`stages.flux.daemon_flux` module improvements (documentation, speed-up option) and pipeline run duration benchmarking by thehrh · Pull Request #930 · icecube/pisa

thehrh · 2026-04-22T15:15:08Z

On top of resolving #929, this PR fixes missing documentation and cleans up the module and demonstrates performance (improved speed when using fast_interp package) and accuracy (apparently only minor count deviations) in the notebook.

Unrelated apart from the fact that performance is also front and centre: also adds a workflow for benchmarking the execution times of the example pipelines using the public data sample.
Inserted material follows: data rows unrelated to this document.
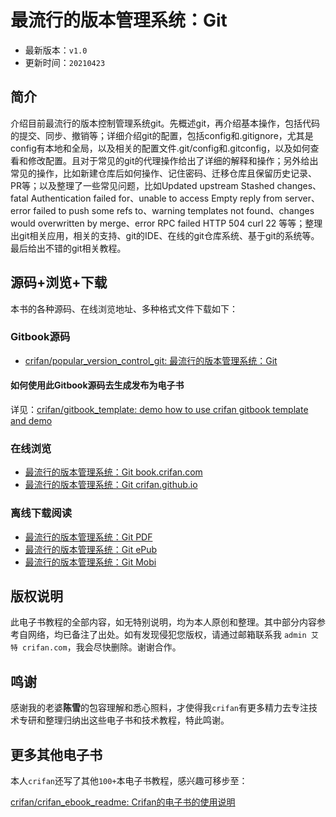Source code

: # 最流行的版本管理系统：Git

* 最新版本：`v1.0`
* 更新时间：`20210423`

## 简介

介绍目前最流行的版本控制管理系统git。先概述git，再介绍基本操作，包括代码的提交、同步、撤销等；详细介绍git的配置，包括config和.gitignore，尤其是config有本地和全局，以及相关的配置文件.git/config和.gitconfig，以及如何查看和修改配置。且对于常见的git的代理操作给出了详细的解释和操作；另外给出常见的操作，比如新建仓库后如何操作、记住密码、迁移仓库且保留历史记录、PR等；以及整理了一些常见问题，比如Updated upstream Stashed changes、fatal Authentication failed for、unable to access Empty reply from server、error failed to push some refs to、warning templates not found、changes would overwritten by merge、error RPC failed HTTP 504 curl 22 等等；整理出git相关应用，相关的支持、git的IDE、在线的git仓库系统、基于git的系统等。最后给出不错的git相关教程。

## 源码+浏览+下载

本书的各种源码、在线浏览地址、多种格式文件下载如下：

### Gitbook源码

* [crifan/popular_version_control_git: 最流行的版本管理系统：Git](https://github.com/crifan/popular_version_control_git)

#### 如何使用此Gitbook源码去生成发布为电子书

详见：[crifan/gitbook_template: demo how to use crifan gitbook template and demo](https://github.com/crifan/gitbook_template)

### 在线浏览

* [最流行的版本管理系统：Git book.crifan.com](http://book.crifan.com/books/popular_version_control_git/website)
* [最流行的版本管理系统：Git crifan.github.io](https://crifan.github.io/popular_version_control_git/website)

### 离线下载阅读

* [最流行的版本管理系统：Git PDF](http://book.crifan.com/books/popular_version_control_git/pdf/popular_version_control_git.pdf)
* [最流行的版本管理系统：Git ePub](http://book.crifan.com/books/popular_version_control_git/epub/popular_version_control_git.epub)
* [最流行的版本管理系统：Git Mobi](http://book.crifan.com/books/popular_version_control_git/mobi/popular_version_control_git.mobi)

## 版权说明

此电子书教程的全部内容，如无特别说明，均为本人原创和整理。其中部分内容参考自网络，均已备注了出处。如有发现侵犯您版权，请通过邮箱联系我 `admin 艾特 crifan.com`，我会尽快删除。谢谢合作。

## 鸣谢

感谢我的老婆**陈雪**的包容理解和悉心照料，才使得我`crifan`有更多精力去专注技术专研和整理归纳出这些电子书和技术教程，特此鸣谢。

## 更多其他电子书

本人`crifan`还写了其他`100+`本电子书教程，感兴趣可移步至：

[crifan/crifan_ebook_readme: Crifan的电子书的使用说明](https://github.com/crifan/crifan_ebook_readme)
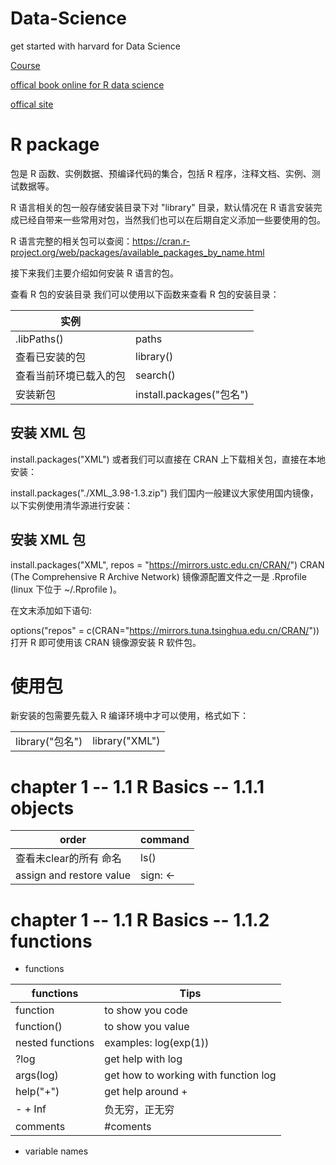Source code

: # Data-Science

get started with harvard for Data Science<br>

[Course](https://www.edx.org/professional-certificate/harvardx-data-science)

[offical book online for R data science](https://r4ds.had.co.nz/introduction.html)

[offical site](https://www.rstudio.com)



# R package

包是 R 函数、实例数据、预编译代码的集合，包括 R 程序，注释文档、实例、测试数据等。

R 语言相关的包一般存储安装目录下对 "library" 目录，默认情况在 R 语言安装完成已经自带来一些常用对包，当然我们也可以在后期自定义添加一些要使用的包。

R 语言完整的相关包可以查阅：<https://cran.r-project.org/web/packages/available_packages_by_name.html>

接下来我们主要介绍如何安装 R 语言的包。

查看 R 包的安装目录 我们可以使用以下函数来查看 R 包的安装目录：

| 实例                   |                          |
|------------------------|--------------------------|
| .libPaths()            | paths                    |
| 查看已安装的包         | library()                |
| 查看当前环境已载入的包 | search()                 |
| 安装新包               | install.packages("包名") |

## 安装 XML 包

install.packages("XML") 或者我们可以直接在 CRAN 上下载相关包，直接在本地安装：

install.packages("./XML_3.98-1.3.zip") 我们国内一般建议大家使用国内镜像，以下实例使用清华源进行安装：

## 安装 XML 包

install.packages("XML", repos = "<https://mirrors.ustc.edu.cn/CRAN/>") CRAN (The Comprehensive R Archive Network) 镜像源配置文件之一是 .Rprofile (linux 下位于 \~/.Rprofile )。

在文末添加如下语句:

options("repos" = c(CRAN="<https://mirrors.tuna.tsinghua.edu.cn/CRAN/>")) 打开 R 即可使用该 CRAN 镜像源安装 R 软件包。

# 使用包

新安装的包需要先载入 R 编译环境中才可以使用，格式如下：

|                 |                |
|-----------------|----------------|
| library("包名") | library("XML") |


# chapter 1 -- 1.1 R Basics -- 1.1.1 objects

| order | command |
| ----| ------|
|查看未clear的所有 命名| ls() |
| assign and restore value | sign: <- |

# chapter 1 -- 1.1 R Basics -- 1.1.2 functions

* functions
  
| functions | Tips |
| ---- | ---- |
| function| to show you code |
| function()| to show you value |
| nested functions| examples: log(exp(1)) |
| ?log | get help with log |
| args(log) | get how to working with function log |
| help("+") | get help around + |
| - + Inf | 负无穷，正无穷 |
| comments | #coments |

* variable names
  
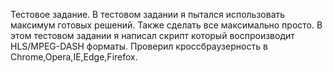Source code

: Тестовое задание.
В тестовом задании я пытался использовать максимум готовых решений.
Также сделать все максимально просто.
В этом тестовом задании я написал скрипт который воспроизводит HLS/MPEG-DASH форматы.
Проверил кроссбраузерность в Chrome,Opera,IE,Edge,Firefox.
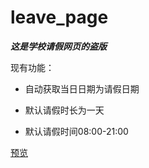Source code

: # leave_page

***这是学校请假网页的盗版***

现有功能：

+ 自动获取当日日期为请假日期

+ 默认请假时长为一天

+ 默认请假时间08:00-21:00


<a href="https://fanyy0418.github.io/leave_page/">预览</a>
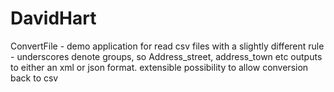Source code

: # DavidHart
ConvertFile - demo application for read csv files with a slightly different rule - underscores denote groups, so Address_street, address_town etc
outputs to either an xml or json format.
extensible possibility to allow conversion back to csv
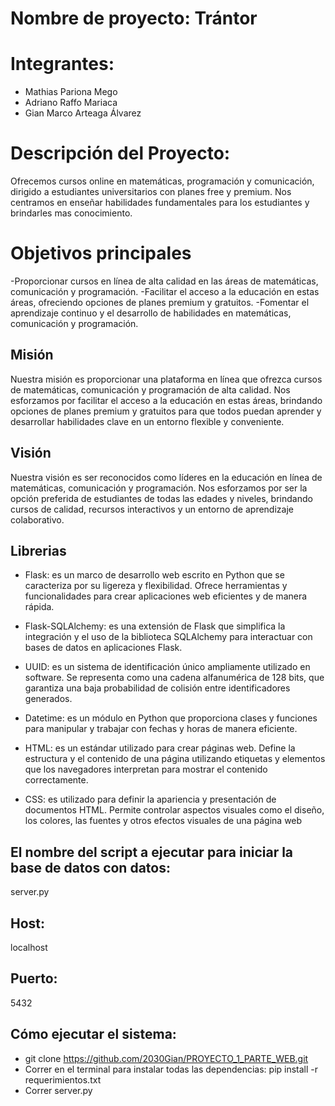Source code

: # Nombre de proyecto: Trántor


# Integrantes:
- Mathias Pariona Mego
- Adriano Raffo Mariaca
- Gian Marco Arteaga Álvarez

# Descripción del Proyecto:
Ofrecemos cursos online en matemáticas, programación y comunicación, dirigido a estudiantes universitarios con planes free y premium. Nos centramos en enseñar habilidades fundamentales para los estudiantes y brindarles mas conocimiento.

# Objetivos principales 
-Proporcionar cursos en línea de alta calidad en las áreas de matemáticas, comunicación y programación.
-Facilitar el acceso a la educación en estas áreas, ofreciendo opciones de planes premium y gratuitos.
-Fomentar el aprendizaje continuo y el desarrollo de habilidades en matemáticas, comunicación y programación.

## Misión

Nuestra misión es proporcionar una plataforma en línea que ofrezca cursos de matemáticas, comunicación y programación de alta calidad. Nos esforzamos por facilitar el acceso a la educación en estas áreas, brindando opciones de planes premium y gratuitos para que todos puedan aprender y desarrollar habilidades clave en un entorno flexible y conveniente.

## Visión

Nuestra visión es ser reconocidos como líderes en la educación en línea de matemáticas, comunicación y programación. Nos esforzamos por ser la opción preferida de estudiantes de todas las edades y niveles, brindando cursos de calidad, recursos interactivos y un entorno de aprendizaje colaborativo.

## Librerias
- Flask: es un marco de desarrollo web escrito en Python que se caracteriza por su ligereza y flexibilidad. Ofrece herramientas y funcionalidades para crear aplicaciones web eficientes y de manera rápida.

- Flask-SQLAlchemy: es una extensión de Flask que simplifica la integración y el uso de la biblioteca SQLAlchemy para interactuar con bases de datos en aplicaciones Flask.

- UUID: es un sistema de identificación único ampliamente utilizado en software. Se representa como una cadena alfanumérica de 128 bits, que garantiza una baja probabilidad de colisión entre identificadores generados.

- Datetime: es un módulo en Python que proporciona clases y funciones para manipular y trabajar con fechas y horas de manera eficiente.

- HTML: es un estándar utilizado para crear páginas web. Define la estructura y el contenido de una página utilizando etiquetas y elementos que los navegadores interpretan para mostrar el contenido correctamente.

- CSS: es utilizado para definir la apariencia y presentación de documentos HTML. Permite controlar aspectos visuales como el diseño, los colores, las fuentes y otros efectos visuales de una página web 

## El nombre del script a ejecutar para iniciar la base de datos con datos:
server.py

## Host:
localhost

## Puerto: 
5432

## Cómo ejecutar el sistema: 
- git clone https://github.com/2030Gian/PROYECTO_1_PARTE_WEB.git
- Correr en el terminal para instalar todas las dependencias: pip install -r requerimientos.txt
- Correr server.py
Automated benchmark result plotting on GitHub pages is done with https://github.com/benchmark-action/github-action-benchmark.

…umentation

thehrh · 2026-04-22T15:37:32Z

Failing workflows are due to #927

…owed any longer), no need to set calc_mode in setup_function, cosmetics

…> 5 statements), no need to set representation in compute_function, turn default energy grid into global variable with units [no ci]

thehrh · 2026-04-23T14:53:05Z

Timings as of now:

branch (single CPU): flux daemon_flux
- setup:    Total time (s): +0.000, n calls: 1
- compute:  Total time (s): 74.671, n calls: 100, time/call (s): mean 0.747, max. 0.784, min. 0.735
- apply:    Total time (s): +0.000, n calls: 100, time/call (s): mean +0.000, max. +0.000, min. +0.000

master (single CPU): flux daemon_flux
- setup:    Total time (s): +0.000, n calls: 1
- compute:  Total time (s): 76.168, n calls: 100, time/call (s): mean 0.762, max. 2.039, min. 0.738
- apply:    Total time (s): +0.000, n calls: 100, time/call (s): mean +0.000, max. +0.000, min. +0.000

master (3 CPUs): flux daemon_flux
- setup:    Total time (s): +0.000, n calls: 1
- compute:  Total time (s): 76.544, n calls: 100, time/call (s): mean 0.765, max. 2.095, min. 0.740
- apply:    Total time (s): +0.000, n calls: 100, time/call (s): mean +0.000, max. +0.000, min. +0.000

Let's see the how much 1) the external flux calculation by daemonflux, 2) the splining, and 3) the spline evaluation contribute (calc_mode = events using the 3y DeepCore events file). Here's a fairly typical example of the durations:

daemonflux numu flux generation duration (s): 3.8e-02
splining duration (s): 1.6e-03
daemonflux antinumu flux generation duration (s): 3.8e-02
splining duration (s): 1.5e-03
daemonflux nue flux generation duration (s): 3.9e-02
splining duration (s): 1.6e-03
daemonflux antinue flux generation duration (s): 4.0e-02
splining duration (s): 1.5e-03
PISA spline evaluation time (s, 795502 events): 6.0e-01

One can tell that evaluating the splines in event-by-event mode takes roughly 75% of the total time.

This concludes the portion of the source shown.